In order to meet the real-time detection and high-precision localization requirements of cattle and pedestrians in cattle farm scenarios, this paper realizes the cross-platform transplantation and end-side deployment of the model from a general-purpose computing platform (Windows) to a robot operating system platform (ROS) on the basis of improved object detection and multimodal fusion localization algorithms. Through modularized design and a multi-thread scheduling mechanism, the whole process of data closure from sensing, recognition, and localization to release is completed, which significantly improves the real-time adaptability of the model in field deployment. The process is shown in Figure 13. In the process of system deployment, four core functional nodes are constructed and integrated, which are responsible for image data acquisition, object detection and processing, position information fusion, and target spatial localization, forming a complete visual–inertial–geographic tri-modal perception link:
(1)
Perception node (camera): it is responsible for processing the video stream collected by the depth camera, completing the temporal and spatial synchronization and calibration of the visible and depth images, and ensuring that the downstream module acquires a consistent data source. This node serves as an input interface for visual information, providing original support for target recognition and depth estimation.
(2)
Detection node (YOLOv8s): integrating the lightweight and improved object detection model proposed in this paper, it is responsible for fast target recognition of the input image frames, and outputs information such as target category, location, and confidence level. This node supports high-frequency real-time operation, which can provide accurate 2D observation data for the subsequent localization module.
(3)
Fusion node (GNSS-IMU): integrates the geographic position information provided by the global navigation satellite system (GNSS) and the attitude information output from the Inertial Measurement Unit (IMU) to construct a highly robust position–posture fusion result. The fusion strategy is based on the attitude correction and filtering model, which effectively improves the stability of the positioning system in the dynamic environment and provides a reliable basic reference for target geo-mapping.
(4)
Localization node: undertake the task of spatial transformation of image depth information and 2D detection results. This module reconstructs the 3D spatial position of the target under the camera coordinate system by integrating visual depth, target image coordinates, and position information, and outputs the geographic position of the target with absolute spatial semantics based on coordinate transformation and geographic alignment. This module is the core node of multimodal information integration.
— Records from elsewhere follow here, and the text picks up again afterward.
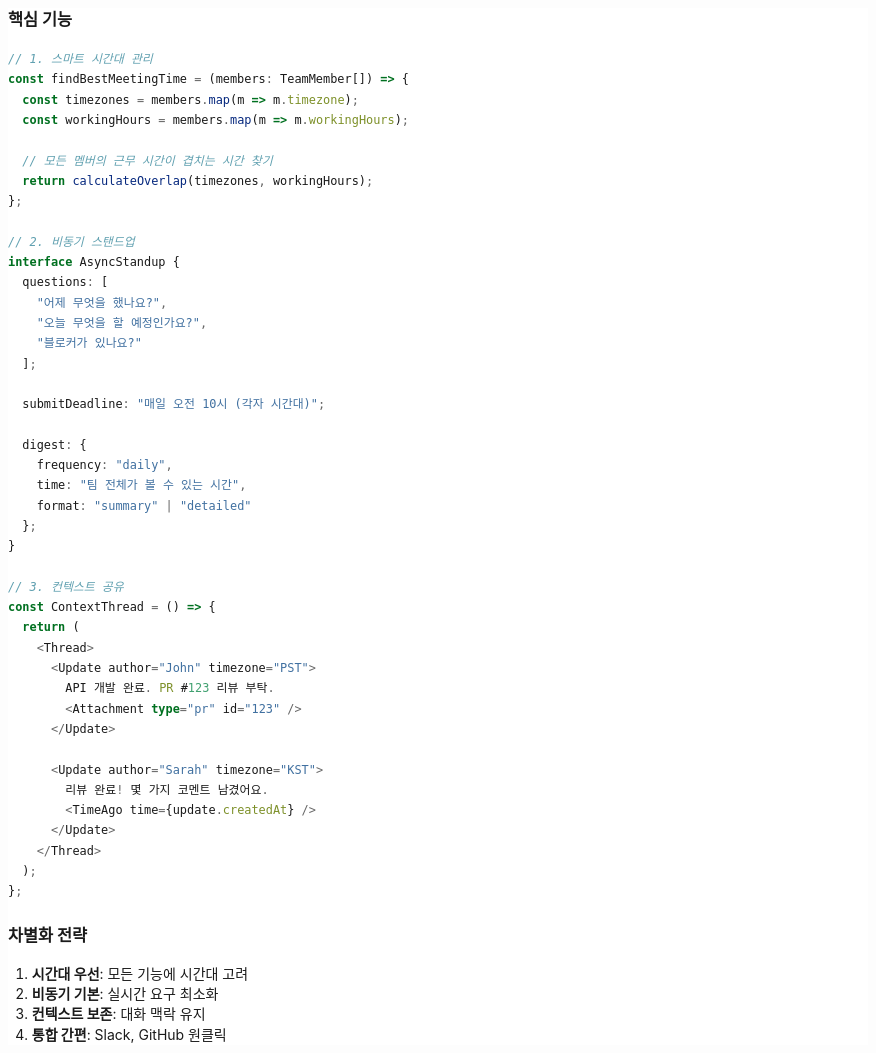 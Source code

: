 ### 핵심 기능

```typescript
// 1. 스마트 시간대 관리
const findBestMeetingTime = (members: TeamMember[]) => {
  const timezones = members.map(m => m.timezone);
  const workingHours = members.map(m => m.workingHours);

  // 모든 멤버의 근무 시간이 겹치는 시간 찾기
  return calculateOverlap(timezones, workingHours);
};

// 2. 비동기 스탠드업
interface AsyncStandup {
  questions: [
    "어제 무엇을 했나요?",
    "오늘 무엇을 할 예정인가요?",
    "블로커가 있나요?"
  ];

  submitDeadline: "매일 오전 10시 (각자 시간대)";

  digest: {
    frequency: "daily",
    time: "팀 전체가 볼 수 있는 시간",
    format: "summary" | "detailed"
  };
}

// 3. 컨텍스트 공유
const ContextThread = () => {
  return (
    <Thread>
      <Update author="John" timezone="PST">
        API 개발 완료. PR #123 리뷰 부탁.
        <Attachment type="pr" id="123" />
      </Update>

      <Update author="Sarah" timezone="KST">
        리뷰 완료! 몇 가지 코멘트 남겼어요.
        <TimeAgo time={update.createdAt} />
      </Update>
    </Thread>
  );
};
```

### 차별화 전략

1. **시간대 우선**: 모든 기능에 시간대 고려
2. **비동기 기본**: 실시간 요구 최소화
3. **컨텍스트 보존**: 대화 맥락 유지
4. **통합 간편**: Slack, GitHub 원클릭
3.6. Experimental Configuration and Model Evaluation Metrics

3.6.1. Experimental Configuration

The computer configuration used for model training was Intel Xeon W9-3495X (56 cores, 112 threads, 1.90 GHz, up to 4.80 GHz), 96 GB of RAM, NVIDIA RTX A6000 graphics card (48 GB of video memory), operating system Ubuntu 20.04.6, CUDA version 11.4, CUDNN version 8.2.1. The training parameters were set as follows: imgsz = 640, cache = True, epochs = 200, batch = 32, device = 0, workers = 12, patience = 200.
The ranging and localization experiments were done through a portable computer with the following main configurations: a Windows 11 system, an AMD Ryzen 7 6800H processor (3.20 GHz), 16 GB of operating memory, and an AMD Radeon (TM) Graphics card.
The model was trained using the default YOLOv8s configuration, with SGD optimizer (initial learning rate of 0.01), cosine learning rate scheduler, and standard loss components for classification, objectness, and bounding box regression.
The mobile vehicle used in this study is the Unitree Robotics quadrupedal robot, which has a high level of environmental adaptability and task-loading capability. The platform weighs about 12 kg, has a maximum load of 10 kg, operates at a maximum speed of 3.7 m/s, is IP66-rated for dust and water resistance, and can adapt to complex outdoor climatic conditions from −20 °C to 55 °C. The platform is equipped with an 8-core high-performance CPU and a graphics card. It is equipped with an 8-core high-performance CPU and a 64 GB memory module to support high real-time image processing and inference calculation tasks; an integrated IMU for attitude estimation, a built-in high-definition wide-angle camera for target sensing, and an extended 4D LIDAR to enhance environment mapping and autonomous navigation capabilities. In addition, the robotic platform supports multiple communication modes, including Wi-Fi 6, Bluetooth 5.2, and 4 G networks (with a built-in patch SIM card), and can supply power to external devices through the DC 28.8 V (300 W max) and DC 12 V (60 W max) interfaces.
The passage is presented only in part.